In 2018, 56% of TVs imported to the US came from China, while 41% came from Mexico, according to the US International Trade Commission. The TVs imported from Mexico were higher value and larger sizes, and we know that brands like Samsung and LGE source most of their US TV products from their own factories in Mexico.
What to expect for the remainder of 2019
In the Q1’19 forecast update, published in the TV Sets Intelligence Service Premium, we highlighted the assumption that the proposed 25% tariffs announced in May would not be implemented, or would be significantly reduced. Both situations have happened, with the tariffs initially being suspended, and now re-introduced at a lower level. Therefore, the impact to our forecast is relatively minimal, but there is probably some downside if certain other CE product categories that are popular during the holidays now are unencumbered by tariffs while TVs are.
The other implication revolves around how retailers choose which promotions to take and which to avoid based on cost and possible product availability.
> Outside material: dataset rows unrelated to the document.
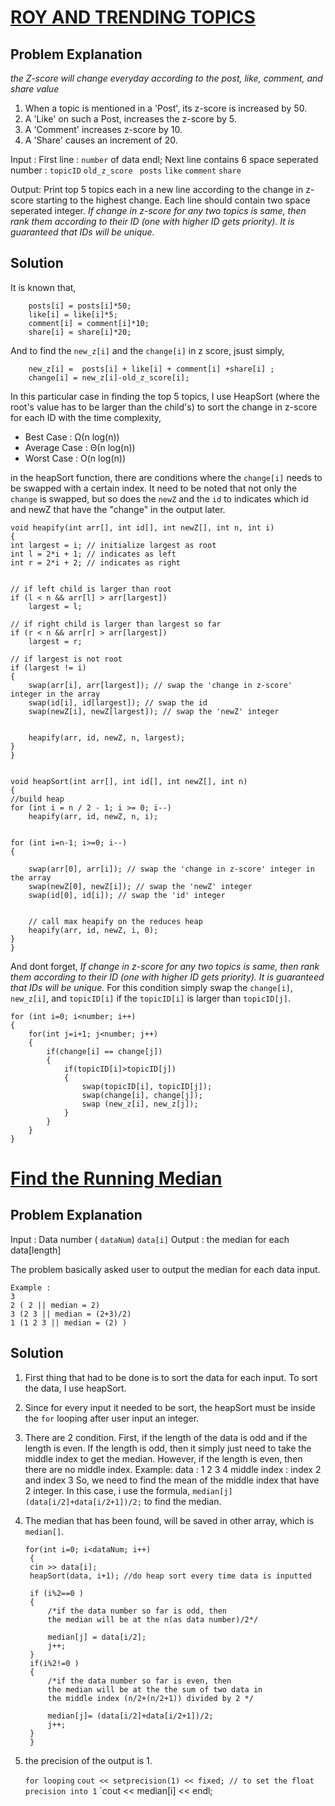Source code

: # [ROY AND TRENDING TOPICS](https://www.hackerearth.com/practice/data-structures/trees/heapspriority-queues/practice-problems/algorithm/roy-and-trending-topics-1/)

## Problem Explanation 
*the Z-score will change everyday according to the post, like, comment, and share value*

1. When a topic is mentioned in a 'Post', its z-score is increased by 50.
2. A 'Like' on such a Post, increases the z-score by 5.
3. A 'Comment' increases z-score by 10.
4. A 'Share' causes an increment of 20.

Input : 
First line : `number` of data
endl; 
Next line contains 6 space seperated number : `topicID`   `old_z_score `  `posts`  `like`  `comment`  `share`

Output: 
Print top 5 topics each in a new line according to the change in z-score starting to the highest change.
Each line should contain two space seperated integer. 
*If change in z-score for any two topics is same, then rank them according to their ID (one with higher ID gets priority). It is guaranteed that IDs will be unique.*

## Solution 

It is known that, 

        posts[i] = posts[i]*50;
        like[i] = like[i]*5;
        comment[i] = comment[i]*10;
        share[i] = share[i]*20;
And to find the `new_z[i]` and the `change[i]` in z score, jsust simply,

        new_z[i] =  posts[i] + like[i] + comment[i] +share[i] ;
        change[i] = new_z[i]-old_z_score[i];
               
In this particular case in finding the top 5 topics,  I use HeapSort (where the root's value has to be larger than the child's) to sort the change in z-score for each ID with the time complexity, 
- Best Case : Ω(n log(n))
- Average Case : Θ(n log(n))
- Worst Case : O(n log(n))
	
in the heapSort function, there are conditions where the `change[i]` needs to be swapped with a certain index. It need to be noted that not only the `change` is swapped, but so does the  `newZ` and the `id` to indicates which id and newZ that have the "change" in the output later. 
    
    void heapify(int arr[], int id[], int newZ[], int n, int i)
    {
    int largest = i; // initialize largest as root
    int l = 2*i + 1; // indicates as left
    int r = 2*i + 2; // indicates as right


    // if left child is larger than root
    if (l < n && arr[l] > arr[largest])
        largest = l;

    // if right child is larger than largest so far
    if (r < n && arr[r] > arr[largest])
        largest = r;

    // if largest is not root
    if (largest != i)
    {
        swap(arr[i], arr[largest]); // swap the 'change in z-score' integer in the array
        swap(id[i], id[largest]); // swap the id
        swap(newZ[i], newZ[largest]); // swap the 'newZ' integer


        heapify(arr, id, newZ, n, largest);
    }
    }


    void heapSort(int arr[], int id[], int newZ[], int n)
    {
    //build heap
    for (int i = n / 2 - 1; i >= 0; i--)
        heapify(arr, id, newZ, n, i);


    for (int i=n-1; i>=0; i--)
    {

        swap(arr[0], arr[i]); // swap the 'change in z-score' integer in the array
        swap(newZ[0], newZ[i]); // swap the 'newZ' integer
        swap(id[0], id[i]); // swap the 'id' integer


        // call max heapify on the reduces heap
        heapify(arr, id, newZ, i, 0);
    }
    }
 
And dont forget, *If change in z-score for any two topics is same, then rank them according to their ID (one with higher ID gets priority). It is guaranteed that IDs will be unique.* For this condition simply swap the `change[i]`, `new_z[i]`, and `topicID[i]` if the  `topicID[i]` is larger than `topicID[j]`.
    
    for (int i=0; i<number; i++)
    {
        for(int j=i+1; j<number; j++)
        {
            if(change[i] == change[j])
            {
                if(topicID[i]>topicID[j])
                {
                    swap(topicID[i], topicID[j]);
                    swap(change[i], change[j]);
                    swap (new_z[i], new_z[j]);
                }
            }
        }
    }
    

# [Find the Running Median](https://www.hackerrank.com/challenges/ctci-find-the-running-median/problem)

## Problem Explanation 
Input : Data number ( `dataNum`) 
	`data[i]` 
Output : the median for each data[length] 

The problem basically asked user to output the median for each data input. 

	Example : 
	3 
	2 ( 2 || median = 2) 
	3 (2 3 || median = (2+3)/2)
	1 (1 2 3 || median = (2) )

## Solution 

1. First thing that had to be done is to sort the data for each input. To sort the data, I use heapSort. 
2. Since for every input it needed to be sort, the heapSort must be inside the `for` looping after user input an integer. 
3. There are 2 condition. First, if the length of the data is odd and if the length is even. If the length is odd, then it simply just need to take the middle index to get the median. However, if the length is even, then there are no middle index. Example:
	data : 1 2 3 4 
	middle index : index 2 and index 3 
So, we need to find the mean of the middle index that have 2 integer. In this case, i use the formula, `median[j](data[i/2]+data[i/2+1])/2;` to find the median. 
4. The median that has been found, will be saved in other array, which is `median[]`. 

	   for(int i=0; i<dataNum; i++)
        {
        cin >> data[i];
        heapSort(data, i+1); //do heap sort every time data is inputted

        if (i%2==0 )
        {
            /*if the data number so far is odd, then
            the median will be at the n(as data number)/2*/

            median[j] = data[i/2];
            j++;
        }
        if(i%2!=0 )
        {
            /*if the data number so far is even, then
            the median will be at the the sum of two data in
            the middle index (n/2+(n/2+1)) divided by 2 */

            median[j]= (data[i/2]+data[i/2+1])/2;
            j++;
        }
        }
    
4. the precision of the output is 1. 

    `for looping`
    `cout << setprecision(1) << fixed; // to set the float precision into 1`
    `cout << median[i] << endl;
As mentioned earlier, most of the sets imported from Mexico under free trade rules, tend to be larger screen sizes, bigger than 50”. For promotions, this would imply that the biggest deals will be around 55”, 65” and even 75” screen sizes, with a reduction in promotions for smaller sizes likely due to the poor margins.
As for 2020, a lot of time remains between now and then, with plenty of opportunity for the trade situation to continue changing.